--- START ---

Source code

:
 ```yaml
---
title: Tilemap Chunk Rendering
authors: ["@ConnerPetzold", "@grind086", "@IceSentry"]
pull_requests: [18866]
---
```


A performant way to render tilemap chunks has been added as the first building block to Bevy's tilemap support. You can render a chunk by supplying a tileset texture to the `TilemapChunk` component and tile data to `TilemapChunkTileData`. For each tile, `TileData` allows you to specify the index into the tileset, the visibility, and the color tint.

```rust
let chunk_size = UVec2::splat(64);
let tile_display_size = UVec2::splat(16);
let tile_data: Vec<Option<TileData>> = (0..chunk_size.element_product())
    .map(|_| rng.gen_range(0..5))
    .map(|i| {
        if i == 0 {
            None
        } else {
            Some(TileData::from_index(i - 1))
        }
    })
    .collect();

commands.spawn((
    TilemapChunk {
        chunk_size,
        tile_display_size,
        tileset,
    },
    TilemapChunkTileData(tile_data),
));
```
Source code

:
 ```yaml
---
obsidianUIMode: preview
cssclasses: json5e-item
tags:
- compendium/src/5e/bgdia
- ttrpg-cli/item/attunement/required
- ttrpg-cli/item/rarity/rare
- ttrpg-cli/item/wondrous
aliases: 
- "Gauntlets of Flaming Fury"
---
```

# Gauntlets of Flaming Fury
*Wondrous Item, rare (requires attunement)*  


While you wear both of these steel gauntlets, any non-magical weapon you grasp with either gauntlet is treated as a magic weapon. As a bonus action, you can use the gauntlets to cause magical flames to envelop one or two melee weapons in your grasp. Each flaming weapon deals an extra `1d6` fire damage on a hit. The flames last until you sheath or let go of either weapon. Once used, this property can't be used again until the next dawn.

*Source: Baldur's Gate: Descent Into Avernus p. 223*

--- END ---

# [Task item]
Every line from the one containing "rare (requires attunement)*" to the final line of the listing above should be set down exactly, with nothing added.

# [Response]
*Wondrous Item, rare (requires attunement)*  


While you wear both of these steel gauntlets, any non-magical weapon you grasp with either gauntlet is treated as a magic weapon. As a bonus action, you can use the gauntlets to cause magical flames to envelop one or two melee weapons in your grasp. Each flaming weapon deals an extra `1d6` fire damage on a hit. The flames last until you sheath or let go of either weapon. Once used, this property can't be used again until the next dawn.

*Source: Baldur's Gate: Descent Into Avernus p. 223*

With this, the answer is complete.